• [Dataset entries]
_ _ _
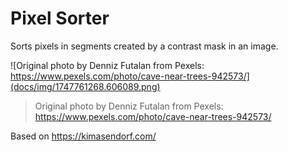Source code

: # Pixel Sorter

Sorts pixels in segments created by a contrast mask in an image.

![Original photo by Denniz Futalan from Pexels: https://www.pexels.com/photo/cave-near-trees-942573/](docs/img/1747761268.606089.png)

> Original photo by Denniz Futalan from Pexels: https://www.pexels.com/photo/cave-near-trees-942573/

Based on https://kimasendorf.com/
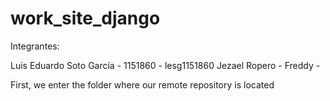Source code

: # work_site_django

Integrantes: 

Luis Eduardo Soto García - 1151860 - lesg1151860
Jezael Ropero - 
Freddy -


First, we enter the folder where our remote repository is located

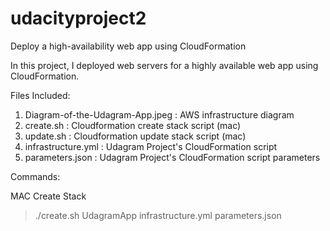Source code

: # udacityproject2
Deploy a high-availability web app using CloudFormation

In this project, I deployed web servers for a highly available web app using CloudFormation.

Files Included:
1. Diagram-of-the-Udagram-App.jpeg : AWS infrastructure diagram
2. create.sh : Cloudformation create stack script (mac)
3. update.sh : Cloudformation update stack script (mac)
4. infrastructure.yml : Udagram Project's CloudFormation script
5. parameters.json : Udagram Project's CloudFormation script parameters

Commands:

MAC
Create Stack
> ./create.sh UdagramApp infrastructure.yml parameters.json



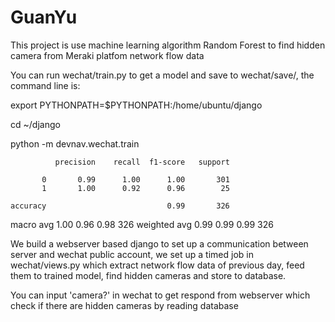 # GuanYu
This project is use machine learning algorithm Random Forest to find hidden camera from Meraki platfom network flow data

You can run wechat/train.py to get a model and save to wechat/save/, the command line is:

export PYTHONPATH=$PYTHONPATH:/home/ubuntu/django

cd ~/django

python -m devnav.wechat.train

              precision    recall  f1-score   support

           0       0.99      1.00      1.00       301
           1       1.00      0.92      0.96        25

    accuracy                           0.99       326
   macro avg       1.00      0.96      0.98       326
weighted avg       0.99      0.99      0.99       326


We build a webserver based django to set up a communication between server and wechat public account, we set up a timed job 
in wechat/views.py which extract network flow data of previous day, feed them to trained model, find hidden cameras and store 
to database.

You can input 'camera?' in wechat to get respond from webserver which check if there are hidden cameras by reading database
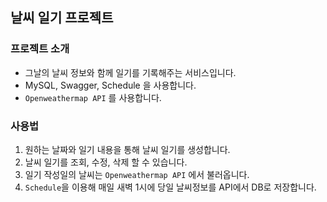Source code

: ## 날씨 일기 프로젝트

### 프로젝트 소개
* 그날의 날씨 정보와 함께 일기를 기록해주는 서비스입니다.
* MySQL, Swagger, Schedule 을 사용합니다.
* `Openweathermap API` 를 사용합니다.

### 사용법
1. 원하는 날짜와 일기 내용을 통해 날씨 일기를 생성합니다.
2. 날씨 일기를 조회, 수정, 삭제 할 수 있습니다.
3. 일기 작성일의 날씨는 `Openweathermap API` 에서 불러옵니다.
4. `Schedule`을 이용해 매일 새벽 1시에 당일 날씨정보를 API에서 DB로 저장합니다.
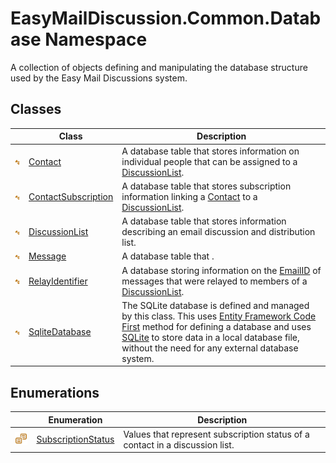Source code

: EasyMailDiscussion.Common.Database Namespace
============================================
A collection of objects defining and manipulating the database structure used by the Easy Mail Discussions system.


Classes
-------

|                 | Class                    | Description                                                                                                                                                                                                                                           |
| --------------- | ------------------------ | ----------------------------------------------------------------------------------------------------------------------------------------------------------------------------------------------------------------------------------------------------- |
| ![Public class] | [Contact][1]             | A database table that stores information on individual people that can be assigned to a [DiscussionList][2].                                                                                                                                          |
| ![Public class] | [ContactSubscription][3] | A database table that stores subscription information linking a [Contact][4] to a [DiscussionList][5].                                                                                                                                                |
| ![Public class] | [DiscussionList][2]      | A database table that stores information describing an email discussion and distribution list.                                                                                                                                                        |
| ![Public class] | [Message][6]             | A database table that .                                                                                                                                                                                                                               |
| ![Public class] | [RelayIdentifier][7]     | A database storing information on the [EmailID][8] of messages that were relayed to members of a [DiscussionList][2].                                                                                                                                 |
| ![Public class] | [SqliteDatabase][9]      | The SQLite database is defined and managed by this class. This uses [Entity Framework Code First][10] method for defining a database and uses [SQLite][11] to store data in a local database file, without the need for any external database system. |


Enumerations
------------

|                       | Enumeration              | Description                                                                  |
| --------------------- | ------------------------ | ---------------------------------------------------------------------------- |
| ![Public enumeration] | [SubscriptionStatus][12] | Values that represent subscription status of a contact in a discussion list. |

[1]: Contact/README.md
[2]: DiscussionList/README.md
[3]: ContactSubscription/README.md
[4]: ContactSubscription/Contact.md
[5]: ContactSubscription/DiscussionList.md
[6]: Message/README.md
[7]: RelayIdentifier/README.md
[8]: Message/EmailID.md
[9]: SqliteDatabase/README.md
[10]: https://docs.microsoft.com/en-us/aspnet/mvc/overview/getting-started/getting-started-with-ef-using-mvc/creating-an-entity-framework-data-model-for-an-asp-net-mvc-application
[11]: https://sqlite.org/index.html
[12]: SubscriptionStatus/README.md
[Public class]: ../icons/pubclass.svg "Public class"
[Public enumeration]: ../icons/pubenumeration.svg "Public enumeration"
_ _ _
• [ASSIGNED TASK]
Among the lines above, which ones hold the string "defining"? Show them.

• [EXERCISE ANSWER]
A collection of objects defining and manipulating the database structure used by the Easy Mail Discussions system.
| ![Public class] | [SqliteDatabase][9]      | The SQLite database is defined and managed by this class. This uses [Entity Framework Code First][10] method for defining a database and uses [SQLite][11] to store data in a local database file, without the need for any external database system. |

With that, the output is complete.